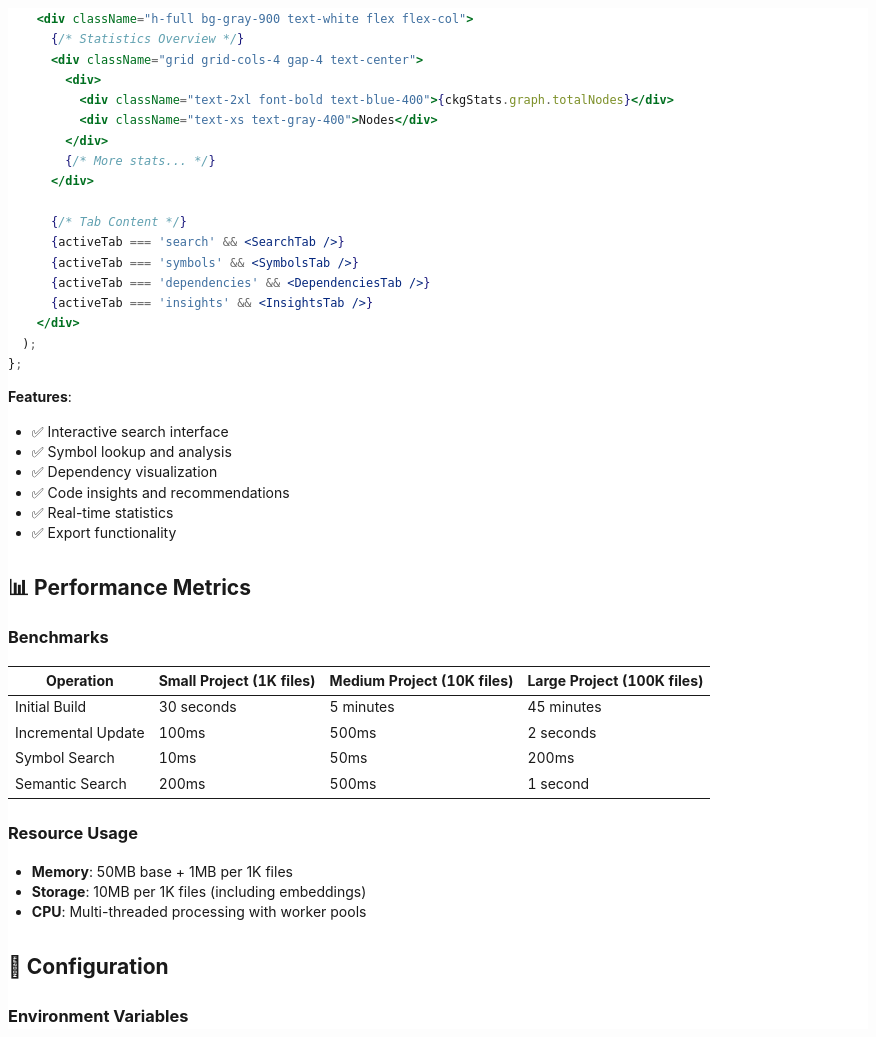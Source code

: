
```jsx
    <div className="h-full bg-gray-900 text-white flex flex-col">
      {/* Statistics Overview */}
      <div className="grid grid-cols-4 gap-4 text-center">
        <div>
          <div className="text-2xl font-bold text-blue-400">{ckgStats.graph.totalNodes}</div>
          <div className="text-xs text-gray-400">Nodes</div>
        </div>
        {/* More stats... */}
      </div>
      
      {/* Tab Content */}
      {activeTab === 'search' && <SearchTab />}
      {activeTab === 'symbols' && <SymbolsTab />}
      {activeTab === 'dependencies' && <DependenciesTab />}
      {activeTab === 'insights' && <InsightsTab />}
    </div>
  );
};
```

**Features**:
- ✅ Interactive search interface
- ✅ Symbol lookup and analysis
- ✅ Dependency visualization
- ✅ Code insights and recommendations
- ✅ Real-time statistics
- ✅ Export functionality

## 📊 **Performance Metrics**

### **Benchmarks**

| Operation | Small Project (1K files) | Medium Project (10K files) | Large Project (100K files) |
|-----------|-------------------------|---------------------------|---------------------------|
| Initial Build | 30 seconds | 5 minutes | 45 minutes |
| Incremental Update | 100ms | 500ms | 2 seconds |
| Symbol Search | 10ms | 50ms | 200ms |
| Semantic Search | 200ms | 500ms | 1 second |

### **Resource Usage**

- **Memory**: 50MB base + 1MB per 1K files
- **Storage**: 10MB per 1K files (including embeddings)
- **CPU**: Multi-threaded processing with worker pools

## 🔧 **Configuration**

### **Environment Variables**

————

### What to work on
Print the listing verbatim, images excluded.

### Exercise answer
Source code

:
```jsx
    <div className="h-full bg-gray-900 text-white flex flex-col">
      {/* Statistics Overview */}
      <div className="grid grid-cols-4 gap-4 text-center">
        <div>
          <div className="text-2xl font-bold text-blue-400">{ckgStats.graph.totalNodes}</div>
          <div className="text-xs text-gray-400">Nodes</div>
        </div>
        {/* More stats... */}
      </div>
      
      {/* Tab Content */}
      {activeTab === 'search' && <SearchTab />}
      {activeTab === 'symbols' && <SymbolsTab />}
      {activeTab === 'dependencies' && <DependenciesTab />}
      {activeTab === 'insights' && <InsightsTab />}
    </div>
  );
};
```

**Features**:
- ✅ Interactive search interface
- ✅ Symbol lookup and analysis
- ✅ Dependency visualization
- ✅ Code insights and recommendations
- ✅ Real-time statistics
- ✅ Export functionality

## 📊 **Performance Metrics**

### **Benchmarks**

| Operation | Small Project (1K files) | Medium Project (10K files) | Large Project (100K files) |
|-----------|-------------------------|---------------------------|---------------------------|
| Initial Build | 30 seconds | 5 minutes | 45 minutes |
| Incremental Update | 100ms | 500ms | 2 seconds |
| Symbol Search | 10ms | 50ms | 200ms |
| Semantic Search | 200ms | 500ms | 1 second |

### **Resource Usage**

- **Memory**: 50MB base + 1MB per 1K files
- **Storage**: 10MB per 1K files (including embeddings)
- **CPU**: Multi-threaded processing with worker pools

## 🔧 **Configuration**

### **Environment Variables**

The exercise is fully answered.